Featured Author Event: Kirsten Gillibrand (San Francisco)
Bay Area colleagues take note: Kirsten Gillibrand, the United States Senator from New York, is discussing her new book, BOLD & BRAVE: Ten Heroes Who Won Women the Right to Vote (Alfred A. Knopf Books for Young Readers), on Friday, November 30, at the Nourse Theater in San Francisco as part of Books Inc’s City Arts & Lecture series. This special event begins at 7:30 p.m.
On the eve of the one-hundredth anniversary of the Nineteenth Amendment, which granted women suffrage, BOLD & BRAVE looks both backward and forward. It introduces children to strong women who have raised their voices on behalf of justice–and inspires them to raise their own voices to build our future.
Senator Gillibrand was inspired by her own great-grandmother, grandmother, and mother to be bold and brave – to stand up and fight for what she believes in. But who inspired them? The long chain of women before them who spoke out for what’s right–women who taught each generation that followed how to be bold and brave.
The suffragists included in BOLD & BRAVE are: Elizabeth Cady Stanton, Susan B. Anthony, Sojourner Truth, Harriet Tubman, Jovita Idár, Alice Paul, Inez Milholland, Ida B. Wells, Lucy Burns, and Mary Church Terrell.
With gorgeous illustrations by renowned artist Maira Kalman, this is a book that will inspire and uplift, a book to be cherished and shared.

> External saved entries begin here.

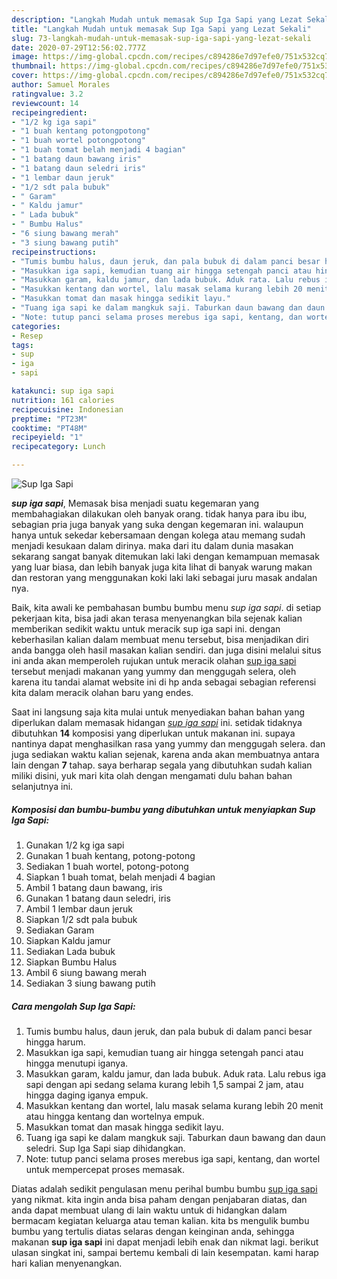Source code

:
 ```yaml
---
description: "Langkah Mudah untuk memasak Sup Iga Sapi yang Lezat Sekali"
title: "Langkah Mudah untuk memasak Sup Iga Sapi yang Lezat Sekali"
slug: 73-langkah-mudah-untuk-memasak-sup-iga-sapi-yang-lezat-sekali
date: 2020-07-29T12:56:02.777Z
image: https://img-global.cpcdn.com/recipes/c894286e7d97efe0/751x532cq70/sup-iga-sapi-foto-resep-utama.jpg
thumbnail: https://img-global.cpcdn.com/recipes/c894286e7d97efe0/751x532cq70/sup-iga-sapi-foto-resep-utama.jpg
cover: https://img-global.cpcdn.com/recipes/c894286e7d97efe0/751x532cq70/sup-iga-sapi-foto-resep-utama.jpg
author: Samuel Morales
ratingvalue: 3.2
reviewcount: 14
recipeingredient:
- "1/2 kg iga sapi"
- "1 buah kentang potongpotong"
- "1 buah wortel potongpotong"
- "1 buah tomat belah menjadi 4 bagian"
- "1 batang daun bawang iris"
- "1 batang daun seledri iris"
- "1 lembar daun jeruk"
- "1/2 sdt pala bubuk"
- " Garam"
- " Kaldu jamur"
- " Lada bubuk"
- " Bumbu Halus"
- "6 siung bawang merah"
- "3 siung bawang putih"
recipeinstructions:
- "Tumis bumbu halus, daun jeruk, dan pala bubuk di dalam panci besar hingga harum."
- "Masukkan iga sapi, kemudian tuang air hingga setengah panci atau hingga menutupi iganya."
- "Masukkan garam, kaldu jamur, dan lada bubuk. Aduk rata. Lalu rebus iga sapi dengan api sedang selama kurang lebih 1,5 sampai 2 jam, atau hingga daging iganya empuk."
- "Masukkan kentang dan wortel, lalu masak selama kurang lebih 20 menit atau hingga kentang dan wortelnya empuk."
- "Masukkan tomat dan masak hingga sedikit layu."
- "Tuang iga sapi ke dalam mangkuk saji. Taburkan daun bawang dan daun seledri. Sup Iga Sapi siap dihidangkan."
- "Note: tutup panci selama proses merebus iga sapi, kentang, dan wortel untuk mempercepat proses memasak."
categories:
- Resep
tags:
- sup
- iga
- sapi

katakunci: sup iga sapi 
nutrition: 161 calories
recipecuisine: Indonesian
preptime: "PT23M"
cooktime: "PT48M"
recipeyield: "1"
recipecategory: Lunch

---
```



![Sup Iga Sapi](https://img-global.cpcdn.com/recipes/c894286e7d97efe0/751x532cq70/sup-iga-sapi-foto-resep-utama.jpg)

<b><i>sup iga sapi</i></b>, Memasak bisa menjadi suatu kegemaran yang membahagiakan dilakukan oleh banyak orang. tidak hanya para ibu ibu, sebagian pria juga banyak yang suka dengan kegemaran ini. walaupun hanya untuk sekedar kebersamaan dengan kolega atau memang sudah menjadi kesukaan dalam dirinya. maka dari itu dalam dunia masakan sekarang sangat banyak ditemukan laki laki dengan kemampuan memasak yang luar biasa, dan lebih banyak juga kita lihat di banyak warung makan dan restoran yang menggunakan koki laki laki sebagai juru masak andalan nya.



Baik, kita awali ke pembahasan bumbu bumbu menu <i>sup iga sapi</i>. di setiap pekerjaan kita, bisa jadi akan terasa menyenangkan bila sejenak kalian memberikan sedikit waktu untuk meracik sup iga sapi ini. dengan keberhasilan kalian dalam membuat menu tersebut, bisa menjadikan diri anda bangga oleh hasil masakan kalian sendiri. dan juga disini melalui situs ini anda akan memperoleh rujukan untuk meracik olahan <u>sup iga sapi</u> tersebut menjadi makanan yang yummy dan menggugah selera, oleh karena itu tandai alamat website ini di hp anda sebagai sebagian referensi kita dalam meracik olahan baru yang endes.


Saat ini langsung saja kita mulai untuk menyediakan bahan bahan yang diperlukan dalam memasak hidangan <u><i>sup iga sapi</i></u> ini. setidak tidaknya dibutuhkan <b>14</b> komposisi yang diperlukan untuk makanan ini. supaya nantinya dapat menghasilkan rasa yang yummy dan menggugah selera. dan juga sediakan waktu kalian sejenak, karena anda akan membuatnya antara lain dengan <b>7</b> tahap. saya berharap segala yang dibutuhkan sudah kalian miliki disini, yuk mari kita olah dengan mengamati dulu bahan bahan selanjutnya ini.

<!--inarticleads1-->

##### Komposisi dan bumbu-bumbu yang dibutuhkan untuk menyiapkan Sup Iga Sapi:

1. Gunakan 1/2 kg iga sapi
1. Gunakan 1 buah kentang, potong-potong
1. Sediakan 1 buah wortel, potong-potong
1. Siapkan 1 buah tomat, belah menjadi 4 bagian
1. Ambil 1 batang daun bawang, iris
1. Gunakan 1 batang daun seledri, iris
1. Ambil 1 lembar daun jeruk
1. Siapkan 1/2 sdt pala bubuk
1. Sediakan  Garam
1. Siapkan  Kaldu jamur
1. Sediakan  Lada bubuk
1. Siapkan  Bumbu Halus
1. Ambil 6 siung bawang merah
1. Sediakan 3 siung bawang putih




<!--inarticleads2-->

##### Cara mengolah Sup Iga Sapi:

1. Tumis bumbu halus, daun jeruk, dan pala bubuk di dalam panci besar hingga harum.
1. Masukkan iga sapi, kemudian tuang air hingga setengah panci atau hingga menutupi iganya.
1. Masukkan garam, kaldu jamur, dan lada bubuk. Aduk rata. Lalu rebus iga sapi dengan api sedang selama kurang lebih 1,5 sampai 2 jam, atau hingga daging iganya empuk.
1. Masukkan kentang dan wortel, lalu masak selama kurang lebih 20 menit atau hingga kentang dan wortelnya empuk.
1. Masukkan tomat dan masak hingga sedikit layu.
1. Tuang iga sapi ke dalam mangkuk saji. Taburkan daun bawang dan daun seledri. Sup Iga Sapi siap dihidangkan.
1. Note: tutup panci selama proses merebus iga sapi, kentang, dan wortel untuk mempercepat proses memasak.




Diatas adalah sedikit pengulasan menu perihal bumbu bumbu <u>sup iga sapi</u> yang nikmat. kita ingin anda bisa paham dengan penjabaran diatas, dan anda dapat membuat ulang di lain waktu untuk di hidangkan dalam bermacam kegiatan keluarga atau teman kalian. kita bs mengulik bumbu bumbu yang tertulis diatas selaras dengan keinginan anda, sehingga makanan <b>sup iga sapi</b> ini dapat menjadi lebih enak dan nikmat lagi. berikut ulasan singkat ini, sampai bertemu kembali di lain kesempatan. kami harap hari kalian menyenangkan.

Kirsten Gillibrand has served as United States Senator from New York since 2009. A few of her major accomplishments include leading the effort to repeal “Don’t Ask Don’t Tell,” writing the STOCK Act which made it illegal for members of Congress to financially benefit from insider information, and providing permanent health care and compensation to the 9/11 first responders and community survivors. She is a member of the Senate Armed Services Committee, an advocate for gun control, and a major voice in the fight to reform the justice system for sexual assault survivors in the military and on college campuses. A proponent of transparency in government, Gillibrand was the first member of Congress to post her official daily meetings and personal financial disclosures online.